Material provided:

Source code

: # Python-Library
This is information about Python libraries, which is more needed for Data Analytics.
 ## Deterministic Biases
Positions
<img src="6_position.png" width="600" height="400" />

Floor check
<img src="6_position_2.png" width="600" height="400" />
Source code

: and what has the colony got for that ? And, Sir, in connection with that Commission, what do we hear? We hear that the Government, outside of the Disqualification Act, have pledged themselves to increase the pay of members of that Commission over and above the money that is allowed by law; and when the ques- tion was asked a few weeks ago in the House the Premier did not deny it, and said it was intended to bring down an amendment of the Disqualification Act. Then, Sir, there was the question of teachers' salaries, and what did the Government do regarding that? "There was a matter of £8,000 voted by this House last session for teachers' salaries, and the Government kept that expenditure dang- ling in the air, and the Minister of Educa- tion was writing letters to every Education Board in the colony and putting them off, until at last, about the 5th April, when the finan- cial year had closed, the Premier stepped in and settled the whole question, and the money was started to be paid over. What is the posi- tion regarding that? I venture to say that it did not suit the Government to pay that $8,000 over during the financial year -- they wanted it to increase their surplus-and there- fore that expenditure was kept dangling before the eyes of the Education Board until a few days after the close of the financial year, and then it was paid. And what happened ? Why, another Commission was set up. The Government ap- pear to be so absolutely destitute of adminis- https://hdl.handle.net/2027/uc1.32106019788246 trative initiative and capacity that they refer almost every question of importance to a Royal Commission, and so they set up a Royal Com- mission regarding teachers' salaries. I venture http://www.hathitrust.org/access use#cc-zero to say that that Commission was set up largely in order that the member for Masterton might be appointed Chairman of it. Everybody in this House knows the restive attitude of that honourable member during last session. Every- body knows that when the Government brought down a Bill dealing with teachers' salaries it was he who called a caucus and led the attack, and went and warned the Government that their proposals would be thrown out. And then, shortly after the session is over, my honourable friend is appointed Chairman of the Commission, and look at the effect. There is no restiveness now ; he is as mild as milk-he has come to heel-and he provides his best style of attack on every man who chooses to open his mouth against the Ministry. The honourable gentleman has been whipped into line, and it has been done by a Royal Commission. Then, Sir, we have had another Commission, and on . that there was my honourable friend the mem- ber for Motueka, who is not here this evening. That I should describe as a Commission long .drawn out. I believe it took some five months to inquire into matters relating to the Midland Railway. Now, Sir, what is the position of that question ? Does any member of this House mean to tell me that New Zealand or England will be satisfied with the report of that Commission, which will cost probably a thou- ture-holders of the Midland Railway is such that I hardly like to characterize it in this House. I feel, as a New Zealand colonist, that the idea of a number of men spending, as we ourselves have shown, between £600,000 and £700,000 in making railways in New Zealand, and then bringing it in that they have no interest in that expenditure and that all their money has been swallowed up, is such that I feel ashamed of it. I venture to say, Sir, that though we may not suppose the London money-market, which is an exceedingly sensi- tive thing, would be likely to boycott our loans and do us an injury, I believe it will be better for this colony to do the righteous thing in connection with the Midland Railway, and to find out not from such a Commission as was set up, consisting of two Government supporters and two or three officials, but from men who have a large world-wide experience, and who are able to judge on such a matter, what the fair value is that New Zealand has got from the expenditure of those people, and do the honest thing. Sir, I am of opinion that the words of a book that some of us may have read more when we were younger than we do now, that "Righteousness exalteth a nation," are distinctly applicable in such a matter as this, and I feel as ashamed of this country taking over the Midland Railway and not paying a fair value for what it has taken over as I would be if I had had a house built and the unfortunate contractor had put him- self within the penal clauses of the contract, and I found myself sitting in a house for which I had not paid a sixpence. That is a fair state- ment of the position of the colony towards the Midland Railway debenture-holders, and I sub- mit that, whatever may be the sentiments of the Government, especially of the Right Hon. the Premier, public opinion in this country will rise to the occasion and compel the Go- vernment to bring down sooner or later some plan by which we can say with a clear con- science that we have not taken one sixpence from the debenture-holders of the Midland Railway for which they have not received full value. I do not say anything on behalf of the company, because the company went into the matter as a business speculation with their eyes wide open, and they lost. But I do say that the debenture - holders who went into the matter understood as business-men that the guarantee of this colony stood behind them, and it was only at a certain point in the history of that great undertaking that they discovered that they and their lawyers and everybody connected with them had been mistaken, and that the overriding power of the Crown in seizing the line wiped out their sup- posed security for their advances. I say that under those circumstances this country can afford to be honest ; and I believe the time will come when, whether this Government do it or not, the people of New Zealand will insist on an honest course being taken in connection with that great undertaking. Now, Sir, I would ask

Task prompt: Please return the data above exactly as given.

Expected answer:
Source code

: # Python-Library
This is information about Python libraries, which is more needed for Data Analytics.
 ## Deterministic Biases
Positions
<img src="6_position.png" width="600" height="400" />

Floor check
<img src="6_position_2.png" width="600" height="400" />
Source code

: and what has the colony got for that ? And, Sir, in connection with that Commission, what do we hear? We hear that the Government, outside of the Disqualification Act, have pledged themselves to increase the pay of members of that Commission over and above the money that is allowed by law; and when the ques- tion was asked a few weeks ago in the House the Premier did not deny it, and said it was intended to bring down an amendment of the Disqualification Act. Then, Sir, there was the question of teachers' salaries, and what did the Government do regarding that? "There was a matter of £8,000 voted by this House last session for teachers' salaries, and the Government kept that expenditure dang- ling in the air, and the Minister of Educa- tion was writing letters to every Education Board in the colony and putting them off, until at last, about the 5th April, when the finan- cial year had closed, the Premier stepped in and settled the whole question, and the money was started to be paid over. What is the posi- tion regarding that? I venture to say that it did not suit the Government to pay that $8,000 over during the financial year -- they wanted it to increase their surplus-and there- fore that expenditure was kept dangling before the eyes of the Education Board until a few days after the close of the financial year, and then it was paid. And what happened ? Why, another Commission was set up. The Government ap- pear to be so absolutely destitute of adminis- https://hdl.handle.net/2027/uc1.32106019788246 trative initiative and capacity that they refer almost every question of importance to a Royal Commission, and so they set up a Royal Com- mission regarding teachers' salaries. I venture http://www.hathitrust.org/access use#cc-zero to say that that Commission was set up largely in order that the member for Masterton might be appointed Chairman of it. Everybody in this House knows the restive attitude of that honourable member during last session. Every- body knows that when the Government brought down a Bill dealing with teachers' salaries it was he who called a caucus and led the attack, and went and warned the Government that their proposals would be thrown out. And then, shortly after the session is over, my honourable friend is appointed Chairman of the Commission, and look at the effect. There is no restiveness now ; he is as mild as milk-he has come to heel-and he provides his best style of attack on every man who chooses to open his mouth against the Ministry. The honourable gentleman has been whipped into line, and it has been done by a Royal Commission. Then, Sir, we have had another Commission, and on . that there was my honourable friend the mem- ber for Motueka, who is not here this evening. That I should describe as a Commission long .drawn out. I believe it took some five months to inquire into matters relating to the Midland Railway. Now, Sir, what is the position of that question ? Does any member of this House mean to tell me that New Zealand or England will be satisfied with the report of that Commission, which will cost probably a thou- ture-holders of the Midland Railway is such that I hardly like to characterize it in this House. I feel, as a New Zealand colonist, that the idea of a number of men spending, as we ourselves have shown, between £600,000 and £700,000 in making railways in New Zealand, and then bringing it in that they have no interest in that expenditure and that all their money has been swallowed up, is such that I feel ashamed of it. I venture to say, Sir, that though we may not suppose the London money-market, which is an exceedingly sensi- tive thing, would be likely to boycott our loans and do us an injury, I believe it will be better for this colony to do the righteous thing in connection with the Midland Railway, and to find out not from such a Commission as was set up, consisting of two Government supporters and two or three officials, but from men who have a large world-wide experience, and who are able to judge on such a matter, what the fair value is that New Zealand has got from the expenditure of those people, and do the honest thing. Sir, I am of opinion that the words of a book that some of us may have read more when we were younger than we do now, that "Righteousness exalteth a nation," are distinctly applicable in such a matter as this, and I feel as ashamed of this country taking over the Midland Railway and not paying a fair value for what it has taken over as I would be if I had had a house built and the unfortunate contractor had put him- self within the penal clauses of the contract, and I found myself sitting in a house for which I had not paid a sixpence. That is a fair state- ment of the position of the colony towards the Midland Railway debenture-holders, and I sub- mit that, whatever may be the sentiments of the Government, especially of the Right Hon. the Premier, public opinion in this country will rise to the occasion and compel the Go- vernment to bring down sooner or later some plan by which we can say with a clear con- science that we have not taken one sixpence from the debenture-holders of the Midland Railway for which they have not received full value. I do not say anything on behalf of the company, because the company went into the matter as a business speculation with their eyes wide open, and they lost. But I do say that the debenture - holders who went into the matter understood as business-men that the guarantee of this colony stood behind them, and it was only at a certain point in the history of that great undertaking that they discovered that they and their lawyers and everybody connected with them had been mistaken, and that the overriding power of the Crown in seizing the line wiped out their sup- posed security for their advances. I say that under those circumstances this country can afford to be honest ; and I believe the time will come when, whether this Government do it or not, the people of New Zealand will insist on an honest course being taken in connection with that great undertaking. Now, Sir, I would ask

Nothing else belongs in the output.